The prisoner's lips closed to a thin, hard line. A tiny spot of hectic fire burned in the center of each cheek as Drew completed the searching and rose.

"Footprints, now!" he said with a snappy order. "Compare those plaster casts you took at the junction-box back of this house. Are they the same? There's a series of four screw holes in his rubber-heels, Delaney. Do they compare with the casts. Measure them!"

"Sure and they do," said the big operative, rising and pointing to the small projections. "This lad, Chief, was the only one around that junction-box till after the snow froze and drifted over.
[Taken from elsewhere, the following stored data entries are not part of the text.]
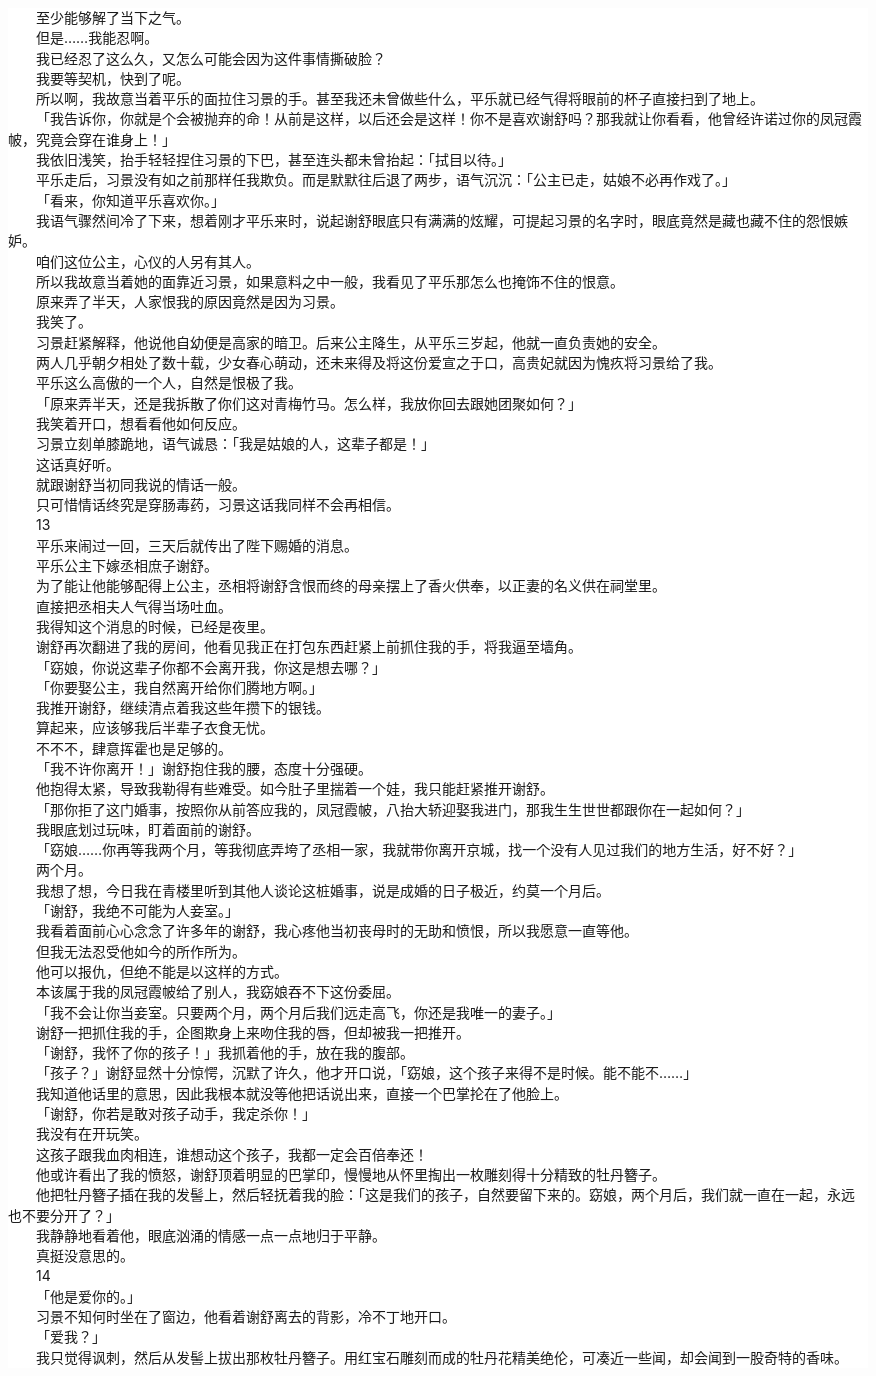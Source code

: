 &emsp;&emsp;至少能够解了当下之气。  
&emsp;&emsp;但是……我能忍啊。  
&emsp;&emsp;我已经忍了这么久，又怎么可能会因为这件事情撕破脸？  
&emsp;&emsp;我要等契机，快到了呢。  
&emsp;&emsp;所以啊，我故意当着平乐的面拉住习景的手。甚至我还未曾做些什么，平乐就已经气得将眼前的杯子直接扫到了地上。  
&emsp;&emsp;「我告诉你，你就是个会被抛弃的命！从前是这样，以后还会是这样！你不是喜欢谢舒吗？那我就让你看看，他曾经许诺过你的凤冠霞帔，究竟会穿在谁身上！」  
&emsp;&emsp;我依旧浅笑，抬手轻轻捏住习景的下巴，甚至连头都未曾抬起：「拭目以待。」  
&emsp;&emsp;平乐走后，习景没有如之前那样任我欺负。而是默默往后退了两步，语气沉沉：「公主已走，姑娘不必再作戏了。」  
&emsp;&emsp;「看来，你知道平乐喜欢你。」  
&emsp;&emsp;我语气骤然间冷了下来，想着刚才平乐来时，说起谢舒眼底只有满满的炫耀，可提起习景的名字时，眼底竟然是藏也藏不住的怨恨嫉妒。  
&emsp;&emsp;咱们这位公主，心仪的人另有其人。  
&emsp;&emsp;所以我故意当着她的面靠近习景，如果意料之中一般，我看见了平乐那怎么也掩饰不住的恨意。  
&emsp;&emsp;原来弄了半天，人家恨我的原因竟然是因为习景。  
&emsp;&emsp;我笑了。  
&emsp;&emsp;习景赶紧解释，他说他自幼便是高家的暗卫。后来公主降生，从平乐三岁起，他就一直负责她的安全。  
&emsp;&emsp;两人几乎朝夕相处了数十载，少女春心萌动，还未来得及将这份爱宣之于口，高贵妃就因为愧疚将习景给了我。  
&emsp;&emsp;平乐这么高傲的一个人，自然是恨极了我。  
&emsp;&emsp;「原来弄半天，还是我拆散了你们这对青梅竹马。怎么样，我放你回去跟她团聚如何？」  
&emsp;&emsp;我笑着开口，想看看他如何反应。  
&emsp;&emsp;习景立刻单膝跪地，语气诚恳：「我是姑娘的人，这辈子都是！」  
&emsp;&emsp;这话真好听。  
&emsp;&emsp;就跟谢舒当初同我说的情话一般。  
&emsp;&emsp;只可惜情话终究是穿肠毒药，习景这话我同样不会再相信。  
&emsp;&emsp;13  
&emsp;&emsp;平乐来闹过一回，三天后就传出了陛下赐婚的消息。  
&emsp;&emsp;平乐公主下嫁丞相庶子谢舒。  
&emsp;&emsp;为了能让他能够配得上公主，丞相将谢舒含恨而终的母亲摆上了香火供奉，以正妻的名义供在祠堂里。  
&emsp;&emsp;直接把丞相夫人气得当场吐血。  
&emsp;&emsp;我得知这个消息的时候，已经是夜里。  
&emsp;&emsp;谢舒再次翻进了我的房间，他看见我正在打包东西赶紧上前抓住我的手，将我逼至墙角。  
&emsp;&emsp;「窈娘，你说这辈子你都不会离开我，你这是想去哪？」  
&emsp;&emsp;「你要娶公主，我自然离开给你们腾地方啊。」  
&emsp;&emsp;我推开谢舒，继续清点着我这些年攒下的银钱。  
&emsp;&emsp;算起来，应该够我后半辈子衣食无忧。  
&emsp;&emsp;不不不，肆意挥霍也是足够的。  
&emsp;&emsp;「我不许你离开！」谢舒抱住我的腰，态度十分强硬。  
&emsp;&emsp;他抱得太紧，导致我勒得有些难受。如今肚子里揣着一个娃，我只能赶紧推开谢舒。  
&emsp;&emsp;「那你拒了这门婚事，按照你从前答应我的，凤冠霞帔，八抬大轿迎娶我进门，那我生生世世都跟你在一起如何？」  
&emsp;&emsp;我眼底划过玩味，盯着面前的谢舒。  
&emsp;&emsp;「窈娘……你再等我两个月，等我彻底弄垮了丞相一家，我就带你离开京城，找一个没有人见过我们的地方生活，好不好？」  
&emsp;&emsp;两个月。  
&emsp;&emsp;我想了想，今日我在青楼里听到其他人谈论这桩婚事，说是成婚的日子极近，约莫一个月后。  
&emsp;&emsp;「谢舒，我绝不可能为人妾室。」  
&emsp;&emsp;我看着面前心心念念了许多年的谢舒，我心疼他当初丧母时的无助和愤恨，所以我愿意一直等他。  
&emsp;&emsp;但我无法忍受他如今的所作所为。  
&emsp;&emsp;他可以报仇，但绝不能是以这样的方式。  
&emsp;&emsp;本该属于我的凤冠霞帔给了别人，我窈娘吞不下这份委屈。  
&emsp;&emsp;「我不会让你当妾室。只要两个月，两个月后我们远走高飞，你还是我唯一的妻子。」  
&emsp;&emsp;谢舒一把抓住我的手，企图欺身上来吻住我的唇，但却被我一把推开。  
&emsp;&emsp;「谢舒，我怀了你的孩子！」我抓着他的手，放在我的腹部。  
&emsp;&emsp;「孩子？」谢舒显然十分惊愕，沉默了许久，他才开口说，「窈娘，这个孩子来得不是时候。能不能不……」  
&emsp;&emsp;我知道他话里的意思，因此我根本就没等他把话说出来，直接一个巴掌抡在了他脸上。  
&emsp;&emsp;「谢舒，你若是敢对孩子动手，我定杀你！」  
&emsp;&emsp;我没有在开玩笑。  
&emsp;&emsp;这孩子跟我血肉相连，谁想动这个孩子，我都一定会百倍奉还！  
&emsp;&emsp;他或许看出了我的愤怒，谢舒顶着明显的巴掌印，慢慢地从怀里掏出一枚雕刻得十分精致的牡丹簪子。  
&emsp;&emsp;他把牡丹簪子插在我的发髻上，然后轻抚着我的脸：「这是我们的孩子，自然要留下来的。窈娘，两个月后，我们就一直在一起，永远也不要分开了？」  
&emsp;&emsp;我静静地看着他，眼底汹涌的情感一点一点地归于平静。  
&emsp;&emsp;真挺没意思的。  
&emsp;&emsp;14  
&emsp;&emsp;「他是爱你的。」  
&emsp;&emsp;习景不知何时坐在了窗边，他看着谢舒离去的背影，冷不丁地开口。  
&emsp;&emsp;「爱我？」  
&emsp;&emsp;我只觉得讽刺，然后从发髻上拔出那枚牡丹簪子。用红宝石雕刻而成的牡丹花精美绝伦，可凑近一些闻，却会闻到一股奇特的香味。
That's my idea, Chief. It caught him, didn't it, Chief?"

"Every little helps to forge the chain," Drew said. "He's in bad now.

His only chance is to tell us what he knows about Morphy? What was said over the telephone wire? What did Frick say?"

"It was this way, Chief," Delaney said. "I'm waiting talking with the drug-clerk when there's a ring on the slot-booth 'phone. It's Jack Nefe at Gramercy Hill. He says to me that Frick had just 'phoned and said that Morphy had come out of the guard room, looked around, then, after chinning with a keeper at the front gate, he had started going over a telephone book for a number. Nefe said for me to hold the wire. Then I gets a number, Chief. It's Gramercy Hill 11,678. Nefe said that was a booth in the new Broadway Subway at Forty-first Street. I piles into a cab and arrives there just as this fellow had finished boring a hole between the two booths--11,678 and 11,679. I waits behind a slot-machine. Some one rang up when he coupled the wires, listens, then asks Gramercy Hill central for this 'phone here in Miss Stockbridge's room. You see the game, Chief?"